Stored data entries
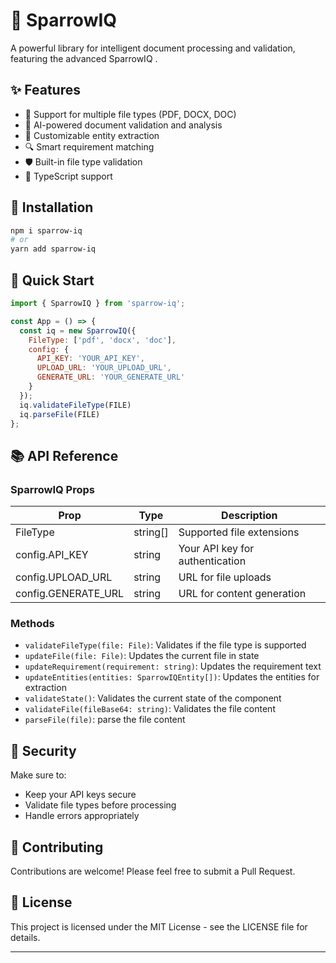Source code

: # 🚀 SparrowIQ

A powerful library for intelligent document processing and validation, featuring the advanced SparrowIQ .

## ✨ Features

- 📄 Support for multiple file types (PDF, DOCX, DOC)
- 🤖 AI-powered document validation and analysis
- 🎯 Customizable entity extraction
- 🔍 Smart requirement matching
- 🛡️ Built-in file type validation
- 💪 TypeScript support

## 🔧 Installation

```bash
npm i sparrow-iq
# or
yarn add sparrow-iq
```

## 🚀 Quick Start

```jsx
import { SparrowIQ } from 'sparrow-iq';

const App = () => {
  const iq = new SparrowIQ({
    FileType: ['pdf', 'docx', 'doc'],
    config: {
      API_KEY: 'YOUR_API_KEY',
      UPLOAD_URL: 'YOUR_UPLOAD_URL',
      GENERATE_URL: 'YOUR_GENERATE_URL'
    }
  });
  iq.validateFileType(FILE)
  iq.parseFile(FILE)
};
```

## 📚 API Reference

### SparrowIQ Props

| Prop | Type | Description |
|------|------|-------------|
| FileType | string[] | Supported file extensions |
| config.API_KEY | string | Your API key for authentication |
| config.UPLOAD_URL | string | URL for file uploads |
| config.GENERATE_URL | string | URL for content generation |

### Methods

- `validateFileType(file: File)`: Validates if the file type is supported
- `updateFile(file: File)`: Updates the current file in state
- `updateRequirement(requirement: string)`: Updates the requirement text
- `updateEntities(entities: SparrowIQEntity[])`: Updates the entities for extraction
- `validateState()`: Validates the current state of the component
- `validateFile(fileBase64: string)`: Validates the file content
- `parseFile(file)`: parse the file content

## 🔐 Security

Make sure to:
- Keep your API keys secure
- Validate file types before processing
- Handle errors appropriately

## 🤝 Contributing

Contributions are welcome! Please feel free to submit a Pull Request.

## 📝 License

This project is licensed under the MIT License - see the LICENSE file for details.

---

_WORK ITEM_. Nothing but the lines from the one holding "parse the file content" to the end of the entries should be returned, each exactly as it stands.

_EXERCISE ANSWER_.
- `parseFile(file)`: parse the file content

## 🔐 Security

Make sure to:
- Keep your API keys secure
- Validate file types before processing
- Handle errors appropriately

## 🤝 Contributing

Contributions are welcome! Please feel free to submit a Pull Request.

## 📝 License

This project is licensed under the MIT License - see the LICENSE file for details.

---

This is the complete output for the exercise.